## WHAT TO PRODUCE
Nothing after the line with "the fallback behavior" belongs in the copy; extract the lines below from the top through that line, pictures left out.

## MATERIAL FOR THIS EXERCISE
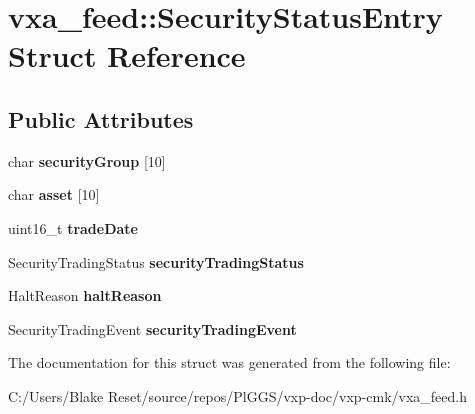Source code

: \hypertarget{structvxa__feed_1_1_security_status_entry}{}\section{vxa\+\_\+feed\+::Security\+Status\+Entry Struct Reference}
\label{structvxa__feed_1_1_security_status_entry}
\subsection*{Public Attributes}
\begin{DoxyCompactItemize}
\item 
\mbox{\label{structvxa__feed_1_1_security_status_entry_aed2eedf66ae25f64dbd5cd8cb57c8021}} 
char {\bfseries security\+Group} \mbox{[}10\mbox{]}
\item 
\mbox{\label{structvxa__feed_1_1_security_status_entry_add492135c52ea0a107ab964aa64969e6}} 
char {\bfseries asset} \mbox{[}10\mbox{]}
\item 
\mbox{\label{structvxa__feed_1_1_security_status_entry_a941f45b2a25771f78504197ab7f711c2}} 
uint16\+\_\+t {\bfseries trade\+Date}
\item 
\mbox{\label{structvxa__feed_1_1_security_status_entry_ae0576863a39f9c158775fb8abfe0feec}} 
Security\+Trading\+Status {\bfseries security\+Trading\+Status}
\item 
\mbox{\label{structvxa__feed_1_1_security_status_entry_a199d8cd457f95f432f3d9fbfcc8fb5db}} 
Halt\+Reason {\bfseries halt\+Reason}
\item 
\mbox{\label{structvxa__feed_1_1_security_status_entry_a7a736ac713f8b548f4d7db42c434649d}} 
Security\+Trading\+Event {\bfseries security\+Trading\+Event}
\end{DoxyCompactItemize}


The documentation for this struct was generated from the following file\+:\begin{DoxyCompactItemize}
\item 
C\+:/\+Users/\+Blake Reset/source/repos/\+Pl\+G\+G\+S/vxp-\/doc/vxp-\/cmk/vxa\+\_\+feed.\+h\end{DoxyCompactItemize}
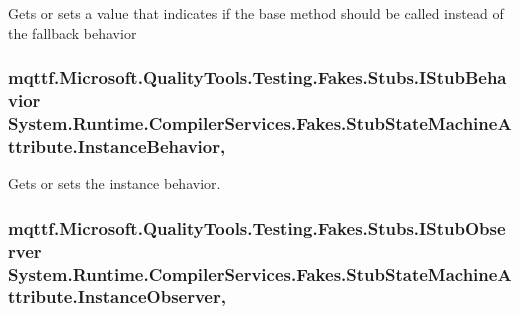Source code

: Gets or sets a value that indicates if the base method should be called instead of the fallback behavior

\hypertarget{class_system_1_1_runtime_1_1_compiler_services_1_1_fakes_1_1_stub_state_machine_attribute_a89271797f10b18cbea3f837d3e6325d1}{
\subsubsection[{Instance\-Behavior}]{\setlength{\rightskip}{0pt plus 5cm}mqttf.\-Microsoft.\-Quality\-Tools.\-Testing.\-Fakes.\-Stubs.\-I\-Stub\-Behavior System.\-Runtime.\-Compiler\-Services.\-Fakes.\-Stub\-State\-Machine\-Attribute.\-Instance\-Behavior\hspace{0.3cm}{\ttfamily [get]}, {\ttfamily [set]}}}\label{class_system_1_1_runtime_1_1_compiler_services_1_1_fakes_1_1_stub_state_machine_attribute_a89271797f10b18cbea3f837d3e6325d1}


Gets or sets the instance behavior.

\hypertarget{class_system_1_1_runtime_1_1_compiler_services_1_1_fakes_1_1_stub_state_machine_attribute_a6139d44bc4faf50820b7180449124648}{
\subsubsection[{Instance\-Observer}]{\setlength{\rightskip}{0pt plus 5cm}mqttf.\-Microsoft.\-Quality\-Tools.\-Testing.\-Fakes.\-Stubs.\-I\-Stub\-Observer System.\-Runtime.\-Compiler\-Services.\-Fakes.\-Stub\-State\-Machine\-Attribute.\-Instance\-Observer\hspace{0.3cm}{\ttfamily [get]}, {\ttfamily [set]}}}\label{class_system_1_1_runtime_1_1_compiler_services_1_1_fakes_1_1_stub_state_machine_attribute_a6139d44bc4faf50820b7180449124648}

## WORKED SOLUTION
Source code

: \hypertarget{structvxa__feed_1_1_security_status_entry}{}\section{vxa\+\_\+feed\+::Security\+Status\+Entry Struct Reference}
\label{structvxa__feed_1_1_security_status_entry}
\subsection*{Public Attributes}
\begin{DoxyCompactItemize}
\item 
\mbox{\label{structvxa__feed_1_1_security_status_entry_aed2eedf66ae25f64dbd5cd8cb57c8021}} 
char {\bfseries security\+Group} \mbox{[}10\mbox{]}
\item 
\mbox{\label{structvxa__feed_1_1_security_status_entry_add492135c52ea0a107ab964aa64969e6}} 
char {\bfseries asset} \mbox{[}10\mbox{]}
\item 
\mbox{\label{structvxa__feed_1_1_security_status_entry_a941f45b2a25771f78504197ab7f711c2}} 
uint16\+\_\+t {\bfseries trade\+Date}
\item 
\mbox{\label{structvxa__feed_1_1_security_status_entry_ae0576863a39f9c158775fb8abfe0feec}} 
Security\+Trading\+Status {\bfseries security\+Trading\+Status}
\item 
\mbox{\label{structvxa__feed_1_1_security_status_entry_a199d8cd457f95f432f3d9fbfcc8fb5db}} 
Halt\+Reason {\bfseries halt\+Reason}
\item 
\mbox{\label{structvxa__feed_1_1_security_status_entry_a7a736ac713f8b548f4d7db42c434649d}} 
Security\+Trading\+Event {\bfseries security\+Trading\+Event}
\end{DoxyCompactItemize}


The documentation for this struct was generated from the following file\+:\begin{DoxyCompactItemize}
\item 
C\+:/\+Users/\+Blake Reset/source/repos/\+Pl\+G\+G\+S/vxp-\/doc/vxp-\/cmk/vxa\+\_\+feed.\+h\end{DoxyCompactItemize}
Source code

: Gets or sets a value that indicates if the base method should be called instead of the fallback behavior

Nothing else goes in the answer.